Sunday, December 26, 2010

MIT changes carbon dioxide into building materials by transgenic yeast

Many marine organisms by carbon dioxide dissolved in sea water and various mineral ions to create a rock solid case, Belcher has created this for inspiration and transformation of yeast. (Her doctoral thesis in 1997 as the research object is to abalone, abalone shell composed mainly of calcium carbonate, abnormal hard.)
Funded by the Italian ENI Group (Fortune 500 company, the headquarters of Italy, mainly engaged in oil refining), Massachusetts Institute of Technology transfer of this carbon dioxide, carbonate process takes two steps to complete.

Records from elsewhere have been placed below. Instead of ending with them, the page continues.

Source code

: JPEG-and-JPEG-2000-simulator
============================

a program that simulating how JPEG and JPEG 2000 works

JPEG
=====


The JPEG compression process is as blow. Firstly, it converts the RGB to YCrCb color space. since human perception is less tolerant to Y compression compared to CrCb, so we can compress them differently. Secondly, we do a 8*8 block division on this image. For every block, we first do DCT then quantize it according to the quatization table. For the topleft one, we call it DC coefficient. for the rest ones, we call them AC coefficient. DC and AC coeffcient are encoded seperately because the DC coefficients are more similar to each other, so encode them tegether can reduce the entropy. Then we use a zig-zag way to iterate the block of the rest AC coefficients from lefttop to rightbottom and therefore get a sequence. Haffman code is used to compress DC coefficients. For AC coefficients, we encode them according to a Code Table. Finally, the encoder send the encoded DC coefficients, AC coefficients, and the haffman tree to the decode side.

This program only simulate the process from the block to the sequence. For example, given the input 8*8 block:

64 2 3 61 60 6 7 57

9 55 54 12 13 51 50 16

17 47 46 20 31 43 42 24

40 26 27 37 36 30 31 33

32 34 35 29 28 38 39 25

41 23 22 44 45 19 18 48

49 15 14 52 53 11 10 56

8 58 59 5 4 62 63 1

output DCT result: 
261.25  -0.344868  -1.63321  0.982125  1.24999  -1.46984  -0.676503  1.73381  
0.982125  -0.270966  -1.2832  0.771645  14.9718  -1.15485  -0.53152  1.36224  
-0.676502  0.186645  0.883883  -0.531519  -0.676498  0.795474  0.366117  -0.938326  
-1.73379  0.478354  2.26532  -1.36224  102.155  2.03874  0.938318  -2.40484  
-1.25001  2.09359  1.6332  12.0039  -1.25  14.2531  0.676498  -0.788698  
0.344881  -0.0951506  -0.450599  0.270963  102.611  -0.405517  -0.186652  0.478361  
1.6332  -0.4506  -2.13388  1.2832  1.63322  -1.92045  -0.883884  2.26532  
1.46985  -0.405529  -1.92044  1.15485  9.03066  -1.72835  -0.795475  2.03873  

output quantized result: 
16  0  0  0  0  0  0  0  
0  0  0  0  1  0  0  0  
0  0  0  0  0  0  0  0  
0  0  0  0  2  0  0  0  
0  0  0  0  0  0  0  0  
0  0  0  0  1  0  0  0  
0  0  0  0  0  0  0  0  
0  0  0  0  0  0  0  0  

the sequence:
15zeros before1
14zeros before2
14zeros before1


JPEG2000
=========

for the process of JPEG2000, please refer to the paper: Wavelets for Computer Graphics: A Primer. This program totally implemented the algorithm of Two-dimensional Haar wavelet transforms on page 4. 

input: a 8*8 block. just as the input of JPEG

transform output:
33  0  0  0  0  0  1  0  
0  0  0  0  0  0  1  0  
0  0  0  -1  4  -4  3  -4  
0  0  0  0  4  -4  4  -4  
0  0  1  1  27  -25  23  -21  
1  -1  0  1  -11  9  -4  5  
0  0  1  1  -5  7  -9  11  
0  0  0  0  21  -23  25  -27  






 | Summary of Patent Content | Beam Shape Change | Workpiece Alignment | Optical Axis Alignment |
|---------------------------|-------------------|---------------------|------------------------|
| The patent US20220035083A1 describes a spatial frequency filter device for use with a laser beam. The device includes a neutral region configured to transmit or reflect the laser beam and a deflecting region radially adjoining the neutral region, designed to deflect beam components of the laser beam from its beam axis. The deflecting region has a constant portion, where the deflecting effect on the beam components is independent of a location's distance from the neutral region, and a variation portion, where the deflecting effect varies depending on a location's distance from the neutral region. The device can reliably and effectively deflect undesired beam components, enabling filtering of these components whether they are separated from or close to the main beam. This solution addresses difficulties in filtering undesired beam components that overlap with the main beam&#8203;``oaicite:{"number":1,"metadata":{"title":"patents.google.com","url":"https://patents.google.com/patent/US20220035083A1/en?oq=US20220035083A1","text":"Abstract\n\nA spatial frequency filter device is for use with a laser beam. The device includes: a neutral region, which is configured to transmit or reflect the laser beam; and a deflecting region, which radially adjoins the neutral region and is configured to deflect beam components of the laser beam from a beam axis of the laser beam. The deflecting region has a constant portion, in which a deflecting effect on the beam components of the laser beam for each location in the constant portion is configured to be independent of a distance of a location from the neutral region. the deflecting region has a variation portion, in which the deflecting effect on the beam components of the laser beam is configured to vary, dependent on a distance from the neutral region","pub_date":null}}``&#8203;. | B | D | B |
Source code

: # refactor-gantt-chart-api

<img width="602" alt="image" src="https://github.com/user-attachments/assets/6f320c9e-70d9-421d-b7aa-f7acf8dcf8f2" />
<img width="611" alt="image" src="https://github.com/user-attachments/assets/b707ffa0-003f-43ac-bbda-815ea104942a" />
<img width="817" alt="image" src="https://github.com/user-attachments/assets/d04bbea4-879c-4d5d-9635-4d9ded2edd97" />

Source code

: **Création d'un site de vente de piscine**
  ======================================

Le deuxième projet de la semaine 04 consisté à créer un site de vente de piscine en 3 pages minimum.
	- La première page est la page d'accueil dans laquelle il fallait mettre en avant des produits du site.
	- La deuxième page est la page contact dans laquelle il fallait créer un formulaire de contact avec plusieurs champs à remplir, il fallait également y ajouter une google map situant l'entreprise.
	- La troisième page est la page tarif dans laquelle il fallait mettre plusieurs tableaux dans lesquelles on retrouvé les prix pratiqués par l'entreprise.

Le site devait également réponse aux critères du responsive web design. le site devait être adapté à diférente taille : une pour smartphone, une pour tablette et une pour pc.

First, to capture carbon dioxide from the water. Second, the dissolved carbon dioxide and mineral ions to produce a solid carbonate.
Yeast does not normally respond to carbon dioxide and other self-made, so Belcher and her students must be reformed to express their abalone body similar to those in the genes. Those genes can communicate by encoding the production of enzymes and other proteins, thus promoting the mineralization of carbon dioxide in the process of movement. The researchers used computer modeling and other scientific methods to identify new proteins contribute to the mineralization process.
"We are trying to simulate the natural biological process," Belcher said. But "we do not intend to create a completely different organism and abalone."